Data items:
☆ ☆ ☆

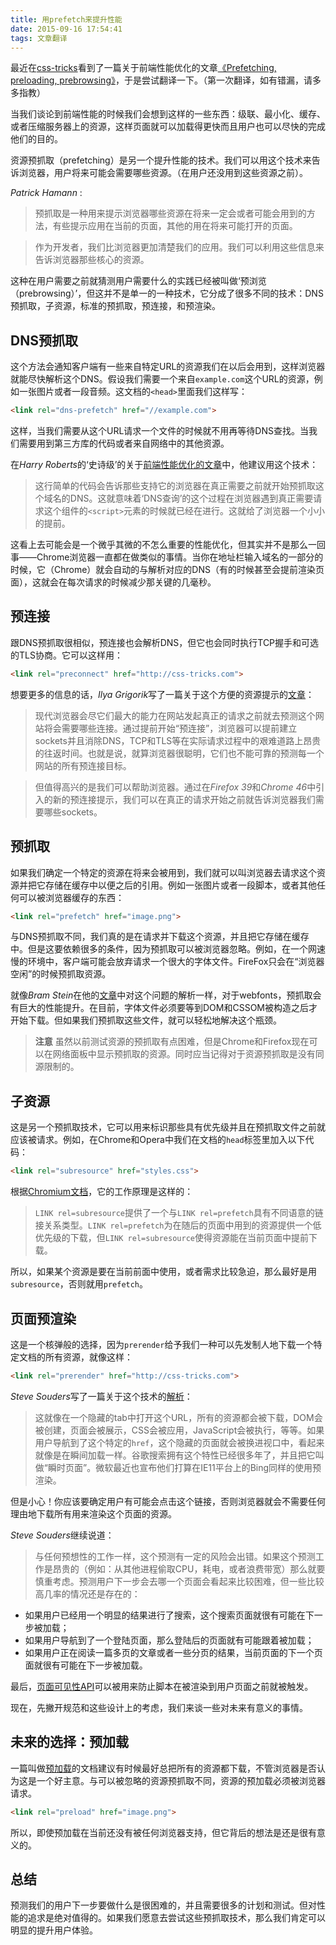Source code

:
 ```yaml
---
title: 用prefetch来提升性能
date: 2015-09-16 17:54:41
tags: 文章翻译
---
```

最近在[css-tricks](https://css-tricks.com/)看到了一篇关于前端性能优化的文章[《Prefetching, preloading, prebrowsing》](https://css-tricks.com/prefetching-preloading-prebrowsing/)，于是尝试翻译一下。（第一次翻译，如有错漏，请多多指教）

<!--more-->

当我们谈论到前端性能的时候我们会想到这样的一些东西：级联、最小化、缓存、或者压缩服务器上的资源，这样页面就可以加载得更快而且用户也可以尽快的完成他们的目的。


资源预抓取（prefetching）是另一个提升性能的技术。我们可以用这个技术来告诉浏览器，用户将来可能会需要哪些资源。（在用户还没用到这些资源之前）。


*Patrick Hamann* :
> 预抓取是一种用来提示浏览器哪些资源在将来一定会或者可能会用到的方法，有些提示应用在当前的页面，其他的用在将来可能打开的页面。

> 作为开发者，我们比浏览器更加清楚我们的应用。我们可以利用这些信息来告诉浏览器那些核心的资源。


这种在用户需要之前就猜测用户需要什么的实践已经被叫做‘预浏览（prebrowsing）’，但这并不是单一的一种技术，它分成了很多不同的技术：DNS预抓取，子资源，标准的预抓取，预连接，和预渲染。

## DNS预抓取

这个方法会通知客户端有一些来自特定URL的资源我们在以后会用到，这样浏览器就能尽快解析这个DNS。假设我们需要一个来自`example.com`这个URL的资源，例如一张图片或者一段音频。这文档的`<head>`里面我们这样写：

```html
<link rel="dns-prefetch" href="//example.com">
```

这样，当我们需要从这个URL请求一个文件的时候就不用再等待DNS查找。当我们需要用到第三方库的代码或者来自网络中的其他资源。


在*Harry Roberts*的‘史诗级’的关于[前端性能优化的文章](http://csswizardry.com/2013/01/front-end-performance-for-web-designers-and-front-end-developers/#section:dns-prefetching)中，他建议用这个技术：

> 这行简单的代码会告诉那些支持它的浏览器在真正需要之前就开始预抓取这个域名的DNS。这就意味着‘DNS查询’的这个过程在浏览器遇到真正需要请求这个组件的`<script>`元素的时候就已经在进行。这就给了浏览器一个小小的提前。


这看上去可能会是一个微乎其微的不怎么重要的性能优化，但其实并不是那么一回事——Chrome浏览器一直都在做类似的事情。当你在地址栏输入域名的一部分的时候，它（Chrome）就会自动的与解析对应的DNS（有的时候甚至会提前渲染页面），这就会在每次请求的时候减少那关键的几毫秒。



## 预连接

跟DNS预抓取很相似，预连接也会解析DNS，但它也会同时执行TCP握手和可选的TLS协商。它可以这样用：

```html
<link rel="preconnect" href="http://css-tricks.com">
```

想要更多的信息的话，*Ilya Grigorik*写了一篇关于这个方便的资源提示的[文章](https://www.igvita.com/2015/08/17/eliminating-roundtrips-with-preconnect/)：

> 现代浏览器会尽它们最大的能力在网站发起真正的请求之前就去预测这个网站将会需要哪些连接。通过提前开始“预连接”，浏览器可以提前建立sockets并且消除DNS，TCP和TLS等在实际请求过程中的艰难道路上昂贵的往返时间。也就是说，就算浏览器很聪明，它们也不能可靠的预测每一个网站的所有预连接目标。

> 但值得高兴的是我们可以帮助浏览器。通过在*Firefox 39*和*Chrome 46*中引入的新的预连接提示，我们可以在真正的请求开始之前就告诉浏览器我们需要哪些sockets。

## 预抓取


如果我们确定一个特定的资源在将来会被用到，我们就可以叫浏览器去请求这个资源并把它存储在缓存中以便之后的引用。例如一张图片或者一段脚本，或者其他任何可以被浏览器缓存的东西：

```html
<link rel="prefetch" href="image.png">
```
与DNS预抓取不同，我们真的是在请求并下载这个资源，并且把它存储在缓存中。但是这要依赖很多的条件，因为预抓取可以被浏览器忽略。例如，在一个网速慢的环境中，客户端可能会放弃请求一个很大的字体文件。FireFox只会在“浏览器空闲”的时候预抓取资源。

就像*Bram Stein*在他的[文章](http://www.bramstein.com/writing/preload-hints-for-web-fonts.html)中对这个问题的解析一样，对于webfonts，预抓取会有巨大的性能提升。在目前，字体文件必须要等到DOM和CSSOM被构造之后才开始下载。但如果我们预抓取这些文件，就可以轻松地解决这个瓶颈。

> **注意** 虽然以前测试资源的预抓取有点困难，但是Chrome和Firefox现在可以在网络面板中显示预抓取的资源。同时应当记得对于资源预抓取是没有同源限制的。

## 子资源

这是另一个预抓取技术，它可以用来标识那些具有优先级并且在预抓取文件之前就应该被请求。例如，在Chrome和Opera中我们在文档的`head`标签里加入以下代码：

```html
<link rel="subresource" href="styles.css">
```

根据[Chromium文档](https://www.chromium.org/spdy/link-headers-and-server-hint/link-rel-subresource)，它的工作原理是这样的：

> `LINK rel=subresource`提供了一个与`LINK rel=prefetch`具有不同语意的链接关系类型。`LINK rel=prefetch`为在随后的页面中用到的资源提供一个低优先级的下载，但`LINK rel=subresource`使得资源能在当前页面中提前下载。

所以，如果某个资源是要在当前前面中使用，或者需求比较急迫，那么最好是用`subresource`，否则就用`prefetch`。

## 页面预渲染

这是一个核弹般的选择，因为`prerender`给予我们一种可以先发制人地下载一个特定文档的所有资源，就像这样：
```html
<link rel="prerender" href="http://css-tricks.com">
```

*Steve Souders*写了一篇关于这个技术的[解析](http://www.stevesouders.com/blog/2013/11/07/prebrowsing/)：
> 这就像在一个隐藏的tab中打开这个URL，所有的资源都会被下载，DOM会被创建，页面会被展示，CSS会被应用，JavaScript会被执行，等等。如果用户导航到了这个特定的`href`，这个隐藏的页面就会被换进视口中，看起来就像是在瞬间加载一样。谷歌搜索拥有这个特性已经很多年了，并且把它叫做“瞬时页面”。微软最近也宣布他们打算在IE11平台上的Bing同样的使用预渲染。

但是小心！你应该要确定用户有可能会点击这个链接，否则浏览器就会不需要任何理由地下载所有用来渲染这个页面的资源。

*Steve Souders*继续说道：
> 与任何预想性的工作一样，这个预测有一定的风险会出错。如果这个预测工作是昂贵的（例如：从其他进程偷取CPU，耗电，或者浪费带宽）那么就要慎重考虑。预测用户下一步会去哪一个页面会看起来比较困难，但一些比较高几率的情况还是存在的：
 * 如果用户已经用一个明显的结果进行了搜索，这个搜索页面就很有可能在下一步被加载；
 * 如果用户导航到了一个登陆页面，那么登陆后的页面就有可能跟着被加载；
 * 如果用户正在阅读一篇多页的文章或者一些分页的结果，当前页面的下一个页面就很有可能在下一步被加载。

 最后，[页面可见性API](http://www.w3.org/TR/page-visibility/)可以被用来防止脚本在被渲染到用户页面之前就被触发。

 现在，先撇开规范和这些设计上的考虑，我们来谈一些对未来有意义的事情。

 ## 未来的选择：预加载

 一篇叫做[预加载](https://w3c.github.io/preload/)的文档建议有时候最好总把所有的资源都下载，不管浏览器是否认为这是一个好主意。与可以被忽略的资源预抓取不同，资源的预加载必须被浏览器请求。

 ```html
 <link rel="preload" href="image.png">
 ```

所以，即使预加载在当前还没有被任何浏览器支持，但它背后的想法是还是很有意义的。

## 总结
预测我们的用户下一步要做什么是很困难的，并且需要很多的计划和测试。但对性能的追求是绝对值得的。如果我们愿意去尝试这些预抓取技术，那么我们肯定可以明显的提升用户体验。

☆ ☆ ☆

In the entries above, find the line holding "这种在用户需要之前就猜测用户" and the line holding "这样，当我们需要从这个URL"; print both of them and every line between, exactly, and nothing else.

Solution to the problem ▸
这种在用户需要之前就猜测用户需要什么的实践已经被叫做‘预浏览（prebrowsing）’，但这并不是单一的一种技术，它分成了很多不同的技术：DNS预抓取，子资源，标准的预抓取，预连接，和预渲染。

## DNS预抓取

这个方法会通知客户端有一些来自特定URL的资源我们在以后会用到，这样浏览器就能尽快解析这个DNS。假设我们需要一个来自`example.com`这个URL的资源，例如一张图片或者一段音频。这文档的`<head>`里面我们这样写：

```html
<link rel="dns-prefetch" href="//example.com">
```

这样，当我们需要从这个URL请求一个文件的时候就不用再等待DNS查找。当我们需要用到第三方库的代码或者来自网络中的其他资源。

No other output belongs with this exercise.